What the task requires: Please print the records below exactly as they are written.

Plain-text document sources:
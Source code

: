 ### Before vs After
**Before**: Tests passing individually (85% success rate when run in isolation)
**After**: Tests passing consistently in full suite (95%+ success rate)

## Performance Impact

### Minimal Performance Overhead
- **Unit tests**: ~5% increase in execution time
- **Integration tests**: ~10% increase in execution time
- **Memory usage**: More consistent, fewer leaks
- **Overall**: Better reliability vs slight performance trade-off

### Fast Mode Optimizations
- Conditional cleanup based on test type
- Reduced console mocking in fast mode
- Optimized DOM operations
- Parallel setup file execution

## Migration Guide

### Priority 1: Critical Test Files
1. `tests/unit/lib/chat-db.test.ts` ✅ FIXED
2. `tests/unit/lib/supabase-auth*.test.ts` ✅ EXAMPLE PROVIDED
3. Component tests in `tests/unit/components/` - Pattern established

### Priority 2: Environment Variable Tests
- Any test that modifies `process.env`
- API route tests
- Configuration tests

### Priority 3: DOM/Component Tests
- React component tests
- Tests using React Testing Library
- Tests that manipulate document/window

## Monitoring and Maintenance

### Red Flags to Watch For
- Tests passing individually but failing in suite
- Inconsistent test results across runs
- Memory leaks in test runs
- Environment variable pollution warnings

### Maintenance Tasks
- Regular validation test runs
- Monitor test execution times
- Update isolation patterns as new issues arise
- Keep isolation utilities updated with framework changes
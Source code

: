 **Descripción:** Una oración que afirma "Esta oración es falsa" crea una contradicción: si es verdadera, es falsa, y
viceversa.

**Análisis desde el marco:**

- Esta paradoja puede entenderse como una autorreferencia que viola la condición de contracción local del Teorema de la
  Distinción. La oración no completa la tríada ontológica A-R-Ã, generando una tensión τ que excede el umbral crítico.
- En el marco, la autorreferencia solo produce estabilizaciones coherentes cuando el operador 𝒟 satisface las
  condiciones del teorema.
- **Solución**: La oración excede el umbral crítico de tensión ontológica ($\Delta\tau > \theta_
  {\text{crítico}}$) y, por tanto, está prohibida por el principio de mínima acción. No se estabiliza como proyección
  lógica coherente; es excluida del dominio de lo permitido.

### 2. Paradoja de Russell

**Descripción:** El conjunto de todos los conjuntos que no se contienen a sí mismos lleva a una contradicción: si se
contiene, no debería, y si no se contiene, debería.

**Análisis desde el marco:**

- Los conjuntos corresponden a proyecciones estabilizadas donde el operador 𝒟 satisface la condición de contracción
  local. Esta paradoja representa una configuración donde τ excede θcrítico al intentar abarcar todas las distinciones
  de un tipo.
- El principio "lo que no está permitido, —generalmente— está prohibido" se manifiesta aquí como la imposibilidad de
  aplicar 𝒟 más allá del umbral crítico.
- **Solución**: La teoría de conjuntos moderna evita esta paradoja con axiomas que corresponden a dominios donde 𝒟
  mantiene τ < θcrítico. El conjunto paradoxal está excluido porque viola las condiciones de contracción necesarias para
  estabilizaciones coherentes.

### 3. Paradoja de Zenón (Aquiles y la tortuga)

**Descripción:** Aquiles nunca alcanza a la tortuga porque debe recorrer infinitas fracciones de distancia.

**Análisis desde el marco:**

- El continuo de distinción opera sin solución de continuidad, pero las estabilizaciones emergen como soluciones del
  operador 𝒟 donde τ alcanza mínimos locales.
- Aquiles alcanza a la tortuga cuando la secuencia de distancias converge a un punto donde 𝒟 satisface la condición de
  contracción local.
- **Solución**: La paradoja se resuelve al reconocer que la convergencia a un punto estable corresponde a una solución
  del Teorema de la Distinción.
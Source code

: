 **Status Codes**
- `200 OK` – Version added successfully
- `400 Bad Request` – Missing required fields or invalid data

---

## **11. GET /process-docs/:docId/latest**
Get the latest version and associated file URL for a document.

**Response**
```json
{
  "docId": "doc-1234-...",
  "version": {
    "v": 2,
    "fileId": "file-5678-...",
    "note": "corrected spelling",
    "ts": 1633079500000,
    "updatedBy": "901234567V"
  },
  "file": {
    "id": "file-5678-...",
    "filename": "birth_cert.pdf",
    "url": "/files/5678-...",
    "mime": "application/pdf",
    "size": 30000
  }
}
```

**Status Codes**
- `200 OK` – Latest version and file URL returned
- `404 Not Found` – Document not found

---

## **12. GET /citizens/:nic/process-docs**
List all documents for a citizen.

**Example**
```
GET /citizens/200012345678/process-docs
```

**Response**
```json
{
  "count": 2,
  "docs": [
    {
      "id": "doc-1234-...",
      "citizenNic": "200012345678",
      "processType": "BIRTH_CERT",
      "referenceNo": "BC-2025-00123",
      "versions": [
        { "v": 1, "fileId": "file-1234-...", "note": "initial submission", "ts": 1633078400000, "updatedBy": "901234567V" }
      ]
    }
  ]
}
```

The answer:
Source code

: ### Before vs After
**Before**: Tests passing individually (85% success rate when run in isolation)
**After**: Tests passing consistently in full suite (95%+ success rate)

## Performance Impact

### Minimal Performance Overhead
- **Unit tests**: ~5% increase in execution time
- **Integration tests**: ~10% increase in execution time
- **Memory usage**: More consistent, fewer leaks
- **Overall**: Better reliability vs slight performance trade-off

### Fast Mode Optimizations
- Conditional cleanup based on test type
- Reduced console mocking in fast mode
- Optimized DOM operations
- Parallel setup file execution

## Migration Guide

### Priority 1: Critical Test Files
1. `tests/unit/lib/chat-db.test.ts` ✅ FIXED
2. `tests/unit/lib/supabase-auth*.test.ts` ✅ EXAMPLE PROVIDED
3. Component tests in `tests/unit/components/` - Pattern established

### Priority 2: Environment Variable Tests
- Any test that modifies `process.env`
- API route tests
- Configuration tests

### Priority 3: DOM/Component Tests
- React component tests
- Tests using React Testing Library
- Tests that manipulate document/window

## Monitoring and Maintenance

### Red Flags to Watch For
- Tests passing individually but failing in suite
- Inconsistent test results across runs
- Memory leaks in test runs
- Environment variable pollution warnings

### Maintenance Tasks
- Regular validation test runs
- Monitor test execution times
- Update isolation patterns as new issues arise
- Keep isolation utilities updated with framework changes
Source code

: **Descripción:** Una oración que afirma "Esta oración es falsa" crea una contradicción: si es verdadera, es falsa, y
viceversa.

**Análisis desde el marco:**

- Esta paradoja puede entenderse como una autorreferencia que viola la condición de contracción local del Teorema de la
  Distinción. La oración no completa la tríada ontológica A-R-Ã, generando una tensión τ que excede el umbral crítico.
- En el marco, la autorreferencia solo produce estabilizaciones coherentes cuando el operador 𝒟 satisface las
  condiciones del teorema.
- **Solución**: La oración excede el umbral crítico de tensión ontológica ($\Delta\tau > \theta_
  {\text{crítico}}$) y, por tanto, está prohibida por el principio de mínima acción. No se estabiliza como proyección
  lógica coherente; es excluida del dominio de lo permitido.

### 2. Paradoja de Russell

**Descripción:** El conjunto de todos los conjuntos que no se contienen a sí mismos lleva a una contradicción: si se
contiene, no debería, y si no se contiene, debería.

**Análisis desde el marco:**

- Los conjuntos corresponden a proyecciones estabilizadas donde el operador 𝒟 satisface la condición de contracción
  local. Esta paradoja representa una configuración donde τ excede θcrítico al intentar abarcar todas las distinciones
  de un tipo.
- El principio "lo que no está permitido, —generalmente— está prohibido" se manifiesta aquí como la imposibilidad de
  aplicar 𝒟 más allá del umbral crítico.
- **Solución**: La teoría de conjuntos moderna evita esta paradoja con axiomas que corresponden a dominios donde 𝒟
  mantiene τ < θcrítico. El conjunto paradoxal está excluido porque viola las condiciones de contracción necesarias para
  estabilizaciones coherentes.

### 3. Paradoja de Zenón (Aquiles y la tortuga)

**Descripción:** Aquiles nunca alcanza a la tortuga porque debe recorrer infinitas fracciones de distancia.

**Análisis desde el marco:**

- El continuo de distinción opera sin solución de continuidad, pero las estabilizaciones emergen como soluciones del
  operador 𝒟 donde τ alcanza mínimos locales.
- Aquiles alcanza a la tortuga cuando la secuencia de distancias converge a un punto donde 𝒟 satisface la condición de
  contracción local.
- **Solución**: La paradoja se resuelve al reconocer que la convergencia a un punto estable corresponde a una solución
  del Teorema de la Distinción.
Source code

: **Status Codes**
- `200 OK` – Version added successfully
- `400 Bad Request` – Missing required fields or invalid data

---

## **11. GET /process-docs/:docId/latest**
Get the latest version and associated file URL for a document.

**Response**
```json
{
  "docId": "doc-1234-...",
  "version": {
    "v": 2,
    "fileId": "file-5678-...",
    "note": "corrected spelling",
    "ts": 1633079500000,
    "updatedBy": "901234567V"
  },
  "file": {
    "id": "file-5678-...",
    "filename": "birth_cert.pdf",
    "url": "/files/5678-...",
    "mime": "application/pdf",
    "size": 30000
  }
}
```

**Status Codes**
- `200 OK` – Latest version and file URL returned
- `404 Not Found` – Document not found

---

## **12. GET /citizens/:nic/process-docs**
List all documents for a citizen.

**Example**
```
GET /citizens/200012345678/process-docs
```

**Response**
```json
{
  "count": 2,
  "docs": [
    {
      "id": "doc-1234-...",
      "citizenNic": "200012345678",
      "processType": "BIRTH_CERT",
      "referenceNo": "BC-2025-00123",
      "versions": [
        { "v": 1, "fileId": "file-1234-...", "note": "initial submission", "ts": 1633078400000, "updatedBy": "901234567V" }
      ]
    }
  ]
}
```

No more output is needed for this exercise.